PROBLEM TO SOLVE: Go over the material below and report every line that contains the word "which".

EXERCISE MATERIAL:
============

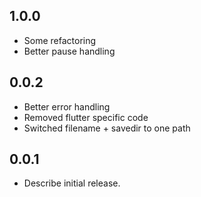 ## 1.0.0

* Some refactoring
* Better pause handling

## 0.0.2

* Better error handling
* Removed flutter specific code
* Switched filename + savedir to one path

## 0.0.1

* Describe initial release.
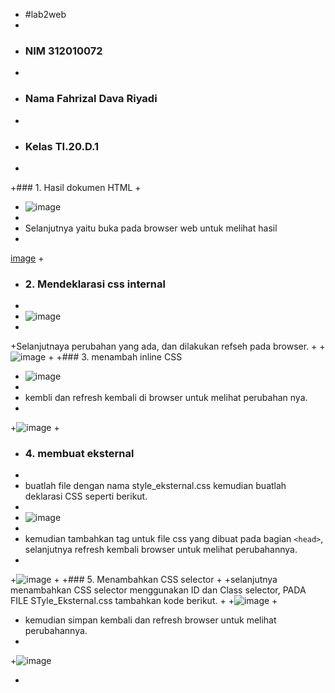 + #lab2web
+
+ ### NIM 312010072
+
+ ### Nama Fahrizal Dava Riyadi
+
+ ### Kelas TI.20.D.1
+
+### 1. Hasil dokumen HTML 
+
+ ![image](https://user-images.githubusercontent.com/101703423/160160611-bf1960ba-417a-45a6-8abb-56cb56e6125f.png)
+ 
+ Selanjutnya yaitu buka pada browser web untuk melihat hasil
+ 
[image](https://user-images.githubusercontent.com/101703423/160160800-46e0fec7-10ea-4353-97e2-4f0b392819a1.png)
+
+ ### 2. Mendeklarasi css internal
+ 
+ ![image](https://user-images.githubusercontent.com/101703423/160161773-674e5417-360b-4edf-8d25-6ed6edf55559.png)
+
+Selanjutnaya perubahan yang ada, dan dilakukan refseh pada browser.
+
+![image](https://user-images.githubusercontent.com/101703423/160173201-b1032a3c-8f13-41bb-b675-e5d9b1995943.png)
+ 
+### 3. menambah inline CSS
+ ![image](https://user-images.githubusercontent.com/101703423/160173512-101c3ba6-4963-4018-be1e-9868c5a39243.png)
+ 
+ kembli dan  refresh kembali di browser untuk melihat perubahan nya.
+ 
+![image](https://user-images.githubusercontent.com/101703423/160173828-af67289a-ecf3-450d-9633-5c45e6d0f737.png)
+
+ ### 4. membuat eksternal
+ 
+ buatlah file dengan nama style_eksternal.css kemudian buatlah deklarasi CSS seperti berikut.
+
+ ![image](https://user-images.githubusercontent.com/101703423/160174358-b0620844-e1b4-4320-b5d4-13934b7cbcf8.png)
+
+ kemudian tambahkan tag <link> untuk file css yang dibuat pada bagian `<head>`, selanjutnya refresh kembali browser untuk melihat perubahannya.
+ 
+![image](https://user-images.githubusercontent.com/101703423/160174559-d4fdf08f-89e8-4873-959f-dd1cae534f7d.png)
+
+### 5. Menambahkan CSS selector 
+
+selanjutnya menambahkan CSS selector menggunakan ID dan Class selector, PADA FILE STyle_Eksternal.css tambahkan kode berikut.
+
+![image](https://user-images.githubusercontent.com/101703423/160174873-e843b960-7742-4542-a60b-45e653dbdd91.png)
+
+ kemudian simpan kembali dan refresh browser untuk melihat perubahannya.
+ 
+![image](https://user-images.githubusercontent.com/101703423/160175045-9180afc4-7c82-4bc2-9b98-3a6a8ce8e972.png)


+
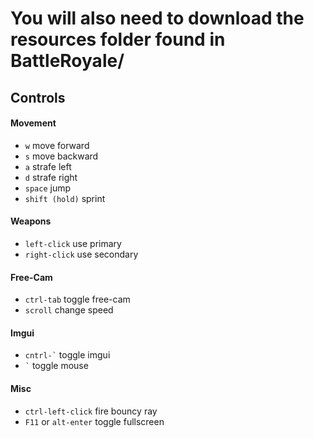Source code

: 
# You will also need to download the resources folder found in BattleRoyale/

## Controls

#### Movement
- `w` move forward
- `s` move backward
- `a` strafe left
- `d` strafe right
- `space` jump
- `shift (hold)` sprint

#### Weapons
- `left-click` use primary
- `right-click` use secondary

#### Free-Cam
- `ctrl-tab` toggle free-cam
- `scroll` change speed

#### Imgui
- `` cntrl-` `` toggle imgui
- `` ` `` toggle mouse

#### Misc
- `ctrl-left-click` fire bouncy ray
- `F11` or `alt-enter` toggle fullscreen

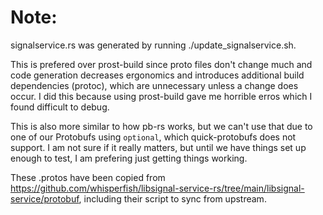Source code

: # Note:
signalservice.rs was generated by running ./update_signalservice.sh. 

This is prefered over prost-build since proto files don't change much and code generation decreases ergonomics and 
introduces additional build dependencies (protoc), which are unnecessary unless a change does occur. 
I did this because using prost-build gave me horrible erros which I found difficult to debug.

This is also more similar to how pb-rs works, but we can't use that due to one of our Protobufs using `optional`, which quick-protobufs
does not support. I am not sure if it really matters, but until we have things set up enough to test, I am prefering just getting
things working. 

These .protos have been copied from https://github.com/whisperfish/libsignal-service-rs/tree/main/libsignal-service/protobuf, including
their script to sync from upstream.
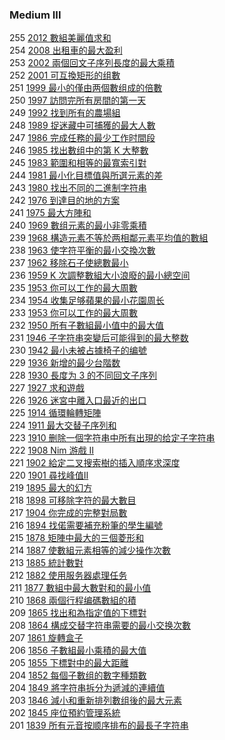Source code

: ### Medium III

255 [2012 數組美麗值求和](./Medium/2012.md)  
254 [2008 出租車的最大盈利](./Medium/2008.md)  
253 [2002 兩個回文子序列長度的最大乘積](./Medium/2002.md)  
252 [2001 可互換矩形的组數](./Medium/2001.md)  
251 [1999 最小的僅由两個數组成的倍數](./Medium/1999.md)  
250 [1997 訪問完所有房間的第一天](./Medium/1997.md)  
249 [1992 找到所有的農場組](./Medium/1992.md)  
248 [1989 捉迷藏中可捕獲的最大人數](./Medium/1989.md)  
247 [1986 完成任務的最少工作时間段](./Medium/1986.md)  
246 [1985 找出數组中的第 K 大整數](./Medium/1985.md)  
245 [1983 範圍和相等的最寬索引對](./Medium/1983.md)  
244 [1981 最小化目標值與所選元素的差](./Medium/1981.md)  
243 [1980 找出不同的二進制字符串](./Medium/1980.md)  
242 [1976 到達目的地的方案](./Medium/1976.md)  
241 [1975 最大方陣和](./Medium/1975.md)  
240 [1969 數组元素的最小非零乘積](./Medium/1969.md)  
239 [1968 構造元素不等於两相鄰元素平均值的數組](./Medium/1968.md)  
238 [1963 使字符平衡的最小交換次數](./Medium/1963.md)  
237 [1962 移除石子使總數最小](./Medium/1962.md)  
236 [1959 K 次調整數組大小浪廢的最小總空间](./Medium/1959.md)  
235 [1953 你可以工作的最大周數](./Medium/1953.md)  
234 [1954 收集足够蘋果的最小花園周长](./Medium/1954.md)  
233 [1953 你可以工作的最大周數](./Medium/1953.md)  
232 [1950 所有子數組最小值中的最大值](./Medium/1950.md)  
231 [1946 子字符串突變后可能得到的最大整数](./Medium/1946.md)  
230 [1942 最小未被占據椅子的编號](./Medium/1942.md)  
229 [1936 新增的最少台階数](./Medium/1936.md)   
228 [1930 長度为 3 的不同回文子序列](./Medium/1930.md)  
227 [1927 求和遊戲](./Medium/1927.md)  
226 [1926 迷宮中離入口最近的出口](./Medium/1926.md)  
225 [1914 循環輪轉矩陣](./Medium/1914.md)    
224 [1911 最大交替子序列和](./Medium/1911.md)    
223 [1910 删除一個字符串中所有出現的给定子字符串](./Medium/1910.md)  
222 [1908 Nim 游戲 II](./Medium/1908.md)  
221 [1902 給定二叉搜索樹的插入順序求深度](./Medium/1902.md)  
220 [1901 尋找峰值II](./Medium/1901.md)  
219 [1895 最大的幻方](./Medium/1895.md)  
218 [1898 可移除字符的最大數目](./Medium/1898.md)  
217 [1904 你完成的完整對局數](./Medium/1904.md)  
216 [1894 找偌需要補充粉筆的學生編號](./Medium/1894.md)  
215 [1878 矩陣中最大的三個菱形和](./Medium/1878.md)  
214 [1887 使數組元素相等的減少操作次數](./Medium/1887.md)  
213 [1885 統計數對](./Medium/1885.md)  
212 [1882 使用服务器處理任务](./Medium/1882.md)  
211 [1877 數組中最大數對和的最小值](./Medium/1877.md)  
210 [1868 兩個行程编碼數組的積](./Medium/1868.md)  
209 [1865 找出和為指定值的下標對](./Medium/1865.md)  
208 [1864 構成交替字符串需要的最小交换次數](./Medium/1864.md)  
207 [1861 旋轉盒子](./Medium/1861.md)  
206 [1856 子數組最小乘積的最大值](./Medium/1856.md)  
205 [1855 下標對中的最大距離](./Medium/1855.md)  
204 [1852 每個子數组的數字種類數](./Medium/1852.md)  
204 [1849 將字符串拆分为遞減的連續值](./Medium/1849.md)  
203 [1846 減小和重新排列數组後的最大元素](./Medium/1846.md)  
202 [1845 座位預約管理系統](./Medium/1845.md)  
201 [1839 所有元音按顺序排布的最長子字符串](./Medium/1839.md)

============

SOLUTION FOR THIS EXERCISE:
introduces additional build dependencies (protoc), which are unnecessary unless a change does occur. 
I did this because using prost-build gave me horrible erros which I found difficult to debug.
This is also more similar to how pb-rs works, but we can't use that due to one of our Protobufs using `optional`, which quick-protobufs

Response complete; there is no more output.